TASK DIRECTIONS: Copy out every line of the records in which "wsLink" can be found.

RAW DATA: Begin

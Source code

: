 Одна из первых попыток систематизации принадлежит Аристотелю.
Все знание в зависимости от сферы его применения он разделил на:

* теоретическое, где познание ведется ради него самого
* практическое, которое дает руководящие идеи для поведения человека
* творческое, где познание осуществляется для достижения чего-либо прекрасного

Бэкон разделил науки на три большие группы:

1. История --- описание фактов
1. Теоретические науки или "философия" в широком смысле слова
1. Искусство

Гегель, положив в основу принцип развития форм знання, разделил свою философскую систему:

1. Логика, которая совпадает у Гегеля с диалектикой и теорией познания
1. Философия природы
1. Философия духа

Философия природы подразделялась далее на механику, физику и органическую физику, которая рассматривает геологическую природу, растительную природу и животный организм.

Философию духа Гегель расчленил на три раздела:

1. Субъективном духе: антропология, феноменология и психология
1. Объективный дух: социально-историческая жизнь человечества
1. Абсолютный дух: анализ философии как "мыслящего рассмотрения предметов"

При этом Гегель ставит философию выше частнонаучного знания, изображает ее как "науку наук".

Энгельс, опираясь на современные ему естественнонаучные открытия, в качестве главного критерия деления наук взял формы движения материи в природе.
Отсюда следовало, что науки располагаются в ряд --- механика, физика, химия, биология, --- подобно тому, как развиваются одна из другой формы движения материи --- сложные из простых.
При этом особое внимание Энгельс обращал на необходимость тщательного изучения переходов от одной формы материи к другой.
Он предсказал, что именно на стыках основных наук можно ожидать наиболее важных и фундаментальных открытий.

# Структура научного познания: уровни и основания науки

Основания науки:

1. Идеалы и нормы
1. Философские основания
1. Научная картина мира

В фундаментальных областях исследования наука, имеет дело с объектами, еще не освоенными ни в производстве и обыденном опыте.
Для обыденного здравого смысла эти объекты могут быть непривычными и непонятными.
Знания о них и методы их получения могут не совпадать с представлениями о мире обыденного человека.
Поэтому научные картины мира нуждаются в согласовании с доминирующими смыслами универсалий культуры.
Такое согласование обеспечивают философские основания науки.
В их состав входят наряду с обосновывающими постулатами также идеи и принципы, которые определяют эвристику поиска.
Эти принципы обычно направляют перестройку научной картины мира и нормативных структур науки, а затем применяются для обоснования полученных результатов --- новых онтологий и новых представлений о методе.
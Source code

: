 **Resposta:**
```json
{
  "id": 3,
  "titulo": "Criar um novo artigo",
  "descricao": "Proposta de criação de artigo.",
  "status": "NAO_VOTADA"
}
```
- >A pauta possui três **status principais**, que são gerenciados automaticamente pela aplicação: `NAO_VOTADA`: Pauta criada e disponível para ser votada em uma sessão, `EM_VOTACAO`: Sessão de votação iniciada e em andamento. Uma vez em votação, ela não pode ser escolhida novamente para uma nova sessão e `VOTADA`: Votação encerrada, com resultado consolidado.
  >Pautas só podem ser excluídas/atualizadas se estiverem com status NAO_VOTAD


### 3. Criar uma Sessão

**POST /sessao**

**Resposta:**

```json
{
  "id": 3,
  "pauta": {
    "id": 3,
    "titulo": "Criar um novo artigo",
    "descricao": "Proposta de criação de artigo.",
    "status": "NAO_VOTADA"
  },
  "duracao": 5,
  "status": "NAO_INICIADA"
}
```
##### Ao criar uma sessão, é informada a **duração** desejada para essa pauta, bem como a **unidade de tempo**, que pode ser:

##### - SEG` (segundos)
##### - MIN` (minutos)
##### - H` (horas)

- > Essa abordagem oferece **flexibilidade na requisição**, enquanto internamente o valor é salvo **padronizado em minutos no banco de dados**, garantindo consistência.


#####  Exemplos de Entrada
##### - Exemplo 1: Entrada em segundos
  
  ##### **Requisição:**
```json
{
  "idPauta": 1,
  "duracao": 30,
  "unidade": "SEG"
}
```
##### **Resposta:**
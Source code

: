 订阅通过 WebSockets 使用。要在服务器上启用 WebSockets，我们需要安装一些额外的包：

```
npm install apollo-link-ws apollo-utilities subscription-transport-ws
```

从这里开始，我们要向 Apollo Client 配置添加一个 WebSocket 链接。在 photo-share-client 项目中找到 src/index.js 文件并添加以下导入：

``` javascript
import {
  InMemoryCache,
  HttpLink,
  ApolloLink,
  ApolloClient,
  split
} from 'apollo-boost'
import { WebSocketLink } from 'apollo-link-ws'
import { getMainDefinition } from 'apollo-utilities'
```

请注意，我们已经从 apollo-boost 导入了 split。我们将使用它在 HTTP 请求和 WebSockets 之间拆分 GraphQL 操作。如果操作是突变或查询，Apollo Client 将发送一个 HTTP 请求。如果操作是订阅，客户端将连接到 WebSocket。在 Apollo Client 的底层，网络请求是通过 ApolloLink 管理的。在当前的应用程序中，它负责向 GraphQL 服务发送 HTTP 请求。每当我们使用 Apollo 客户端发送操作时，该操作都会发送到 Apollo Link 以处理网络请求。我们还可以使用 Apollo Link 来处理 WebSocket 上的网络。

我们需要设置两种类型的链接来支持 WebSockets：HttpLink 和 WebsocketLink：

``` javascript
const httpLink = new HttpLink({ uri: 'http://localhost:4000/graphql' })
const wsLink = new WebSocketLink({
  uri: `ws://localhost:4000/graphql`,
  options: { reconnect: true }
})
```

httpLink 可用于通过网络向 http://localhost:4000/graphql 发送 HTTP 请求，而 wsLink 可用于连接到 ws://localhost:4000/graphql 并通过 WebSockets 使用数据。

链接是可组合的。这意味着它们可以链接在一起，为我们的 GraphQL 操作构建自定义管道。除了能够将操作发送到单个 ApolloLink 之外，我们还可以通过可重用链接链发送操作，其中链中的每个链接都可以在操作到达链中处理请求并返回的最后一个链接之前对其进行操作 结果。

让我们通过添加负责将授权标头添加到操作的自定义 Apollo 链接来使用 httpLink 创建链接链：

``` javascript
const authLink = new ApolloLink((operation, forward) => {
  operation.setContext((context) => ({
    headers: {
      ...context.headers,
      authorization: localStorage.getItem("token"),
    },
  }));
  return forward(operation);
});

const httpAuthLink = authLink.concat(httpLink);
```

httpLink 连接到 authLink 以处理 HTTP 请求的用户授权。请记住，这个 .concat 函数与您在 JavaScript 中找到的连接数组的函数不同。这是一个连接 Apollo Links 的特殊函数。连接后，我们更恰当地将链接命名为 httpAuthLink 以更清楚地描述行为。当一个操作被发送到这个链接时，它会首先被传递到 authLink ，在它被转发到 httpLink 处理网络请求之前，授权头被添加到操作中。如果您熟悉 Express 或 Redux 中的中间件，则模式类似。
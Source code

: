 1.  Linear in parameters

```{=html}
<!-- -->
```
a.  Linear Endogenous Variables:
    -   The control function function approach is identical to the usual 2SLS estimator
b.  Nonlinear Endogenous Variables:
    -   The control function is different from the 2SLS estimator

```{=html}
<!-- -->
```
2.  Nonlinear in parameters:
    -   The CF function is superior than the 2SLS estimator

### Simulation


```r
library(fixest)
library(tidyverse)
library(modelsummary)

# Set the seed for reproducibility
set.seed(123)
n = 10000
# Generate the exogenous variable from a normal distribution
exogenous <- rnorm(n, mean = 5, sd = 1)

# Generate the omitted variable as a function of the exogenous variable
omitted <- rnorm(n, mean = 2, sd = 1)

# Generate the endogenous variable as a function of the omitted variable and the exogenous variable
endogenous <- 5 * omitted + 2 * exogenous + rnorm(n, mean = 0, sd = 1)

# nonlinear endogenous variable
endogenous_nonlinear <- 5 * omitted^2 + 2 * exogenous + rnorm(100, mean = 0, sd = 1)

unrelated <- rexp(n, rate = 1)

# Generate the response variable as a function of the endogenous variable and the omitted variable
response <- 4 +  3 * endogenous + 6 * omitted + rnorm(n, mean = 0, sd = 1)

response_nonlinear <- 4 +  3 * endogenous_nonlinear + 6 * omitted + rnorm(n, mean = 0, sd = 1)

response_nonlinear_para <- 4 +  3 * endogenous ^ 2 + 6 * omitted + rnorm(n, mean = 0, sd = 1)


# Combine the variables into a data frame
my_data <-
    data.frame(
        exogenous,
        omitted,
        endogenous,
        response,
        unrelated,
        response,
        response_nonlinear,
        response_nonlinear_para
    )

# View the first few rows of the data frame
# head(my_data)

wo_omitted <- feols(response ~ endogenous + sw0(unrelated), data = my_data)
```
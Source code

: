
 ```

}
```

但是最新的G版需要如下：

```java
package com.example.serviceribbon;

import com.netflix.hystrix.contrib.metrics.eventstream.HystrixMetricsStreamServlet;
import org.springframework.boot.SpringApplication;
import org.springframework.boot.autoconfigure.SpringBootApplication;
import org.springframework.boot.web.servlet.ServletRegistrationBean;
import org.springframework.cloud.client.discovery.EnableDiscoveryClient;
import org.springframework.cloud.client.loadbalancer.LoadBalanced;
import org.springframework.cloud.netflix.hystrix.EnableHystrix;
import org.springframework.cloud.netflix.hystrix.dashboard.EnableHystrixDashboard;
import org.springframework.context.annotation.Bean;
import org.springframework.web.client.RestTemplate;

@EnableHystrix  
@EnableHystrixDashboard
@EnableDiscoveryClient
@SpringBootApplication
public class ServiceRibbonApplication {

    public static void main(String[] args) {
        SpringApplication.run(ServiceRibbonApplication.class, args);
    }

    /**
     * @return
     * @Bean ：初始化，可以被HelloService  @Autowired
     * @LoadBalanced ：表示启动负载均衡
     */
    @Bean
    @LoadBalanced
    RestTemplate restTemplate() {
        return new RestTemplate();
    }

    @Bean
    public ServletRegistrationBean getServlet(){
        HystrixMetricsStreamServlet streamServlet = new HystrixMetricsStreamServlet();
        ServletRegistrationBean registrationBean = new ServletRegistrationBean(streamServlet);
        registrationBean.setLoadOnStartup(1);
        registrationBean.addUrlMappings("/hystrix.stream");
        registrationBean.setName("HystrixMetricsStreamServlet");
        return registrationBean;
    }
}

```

RAW DATA: End

ANSWER SPACE:
const wsLink = new WebSocketLink({
httpLink 可用于通过网络向 http://localhost:4000/graphql 发送 HTTP 请求，而 wsLink 可用于连接到 ws://localhost:4000/graphql 并通过 WebSockets 使用数据。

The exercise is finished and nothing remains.